As amended through April 4, 2024
Rule 12 - Pleadings and Motions before Trial-defenses and Objections.
(a)Pleadings and Motions. Pleadings in criminal proceedings shall be the indictment, information, or complaint, and the pleas of not guilty, guilty and nolo contendere. All other pleas, demurrers, and motions to quash are abolished and defenses and objections raised before trial which heretofore could have been raised by one (1) or more of them shall be raised only by motion to dismiss or to grant appropriate relief, as provided in these rules.
(b)The Motion Raising Defenses and Objections.
(1)Defenses and Objections Which May Be Raised. Any defense or objection which is capable of determination without the trial of the general issue may be raised before trial by motion.
(2)Defenses and Objections Which Must Be Raised. The defense of double jeopardy and all other defenses and objections based on defects in the institution of the prosecution or in the indictment, information, or complaint, other than that it fails to show jurisdiction in the court or to charge an offense, may be raised only by motion before trial. The motion shall include all such defenses and objections then available to the defendant. Failure to present any such defense or objection as herein provided constitutes a waiver thereof, but the court for cause shown may grant relief from the waiver. Lack of jurisdiction or the failure of the indictment, information, or complaint to charge an offense may be raised by suggestion of the parties or the court at any time during the pendency of the proceeding.
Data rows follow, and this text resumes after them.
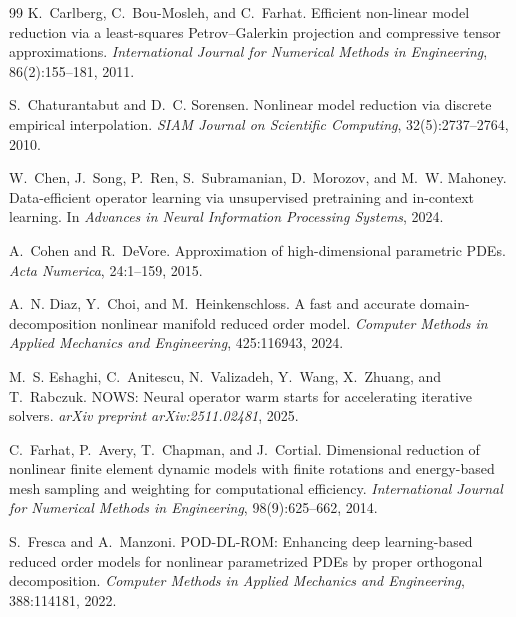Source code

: \begin{thebibliography}{99}
K.~Carlberg, C.~Bou-Mosleh, and C.~Farhat.
\newblock Efficient non-linear model reduction via a least-squares
Petrov--Galerkin projection and compressive tensor approximations.
\newblock \emph{International Journal for Numerical Methods in
Engineering}, 86(2):155--181, 2011.

S.~Chaturantabut and D.~C. Sorensen.
\newblock Nonlinear model reduction via discrete empirical
interpolation.
\newblock \emph{SIAM Journal on Scientific Computing}, 32(5):2737--2764,
2010.

W.~Chen, J.~Song, P.~Ren, S.~Subramanian, D.~Morozov, and M.~W.
Mahoney.
\newblock Data-efficient operator learning via unsupervised pretraining
and in-context learning.
\newblock In \emph{Advances in Neural Information Processing Systems},
2024.

A.~Cohen and R.~DeVore.
\newblock Approximation of high-dimensional parametric PDEs.
\newblock \emph{Acta Numerica}, 24:1--159, 2015.

A.~N. Diaz, Y.~Choi, and M.~Heinkenschloss.
\newblock A fast and accurate domain-decomposition nonlinear manifold
reduced order model.
\newblock \emph{Computer Methods in Applied Mechanics and Engineering},
425:116943, 2024.

M.~S. Eshaghi, C.~Anitescu, N.~Valizadeh, Y.~Wang, X.~Zhuang, and
T.~Rabczuk.
\newblock NOWS: Neural operator warm starts for accelerating iterative
solvers.
\newblock \emph{arXiv preprint arXiv:2511.02481}, 2025.

C.~Farhat, P.~Avery, T.~Chapman, and J.~Cortial.
\newblock Dimensional reduction of nonlinear finite element dynamic
models with finite rotations and energy-based mesh sampling and
weighting for computational efficiency.
\newblock \emph{International Journal for Numerical Methods in
Engineering}, 98(9):625--662, 2014.

S.~Fresca and A.~Manzoni.
\newblock POD-DL-ROM: Enhancing deep learning-based reduced order
models for nonlinear parametrized PDEs by proper orthogonal decomposition.
\newblock \emph{Computer Methods in Applied Mechanics and Engineering},
388:114181, 2022.


\end{thebibliography}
(3)Time of Making Motion. The motion shall be made no later than thirty (30) days after the plea is entered, except that if the defendant has moved pursuant to Rule 9.1 to dismiss, it shall be made within thirty (30) days after entry of an order disposing of that motion; but in any event the court may permit the motion to be made within a reasonable time after the plea is entered or a Rule 9.1 motion has been determined.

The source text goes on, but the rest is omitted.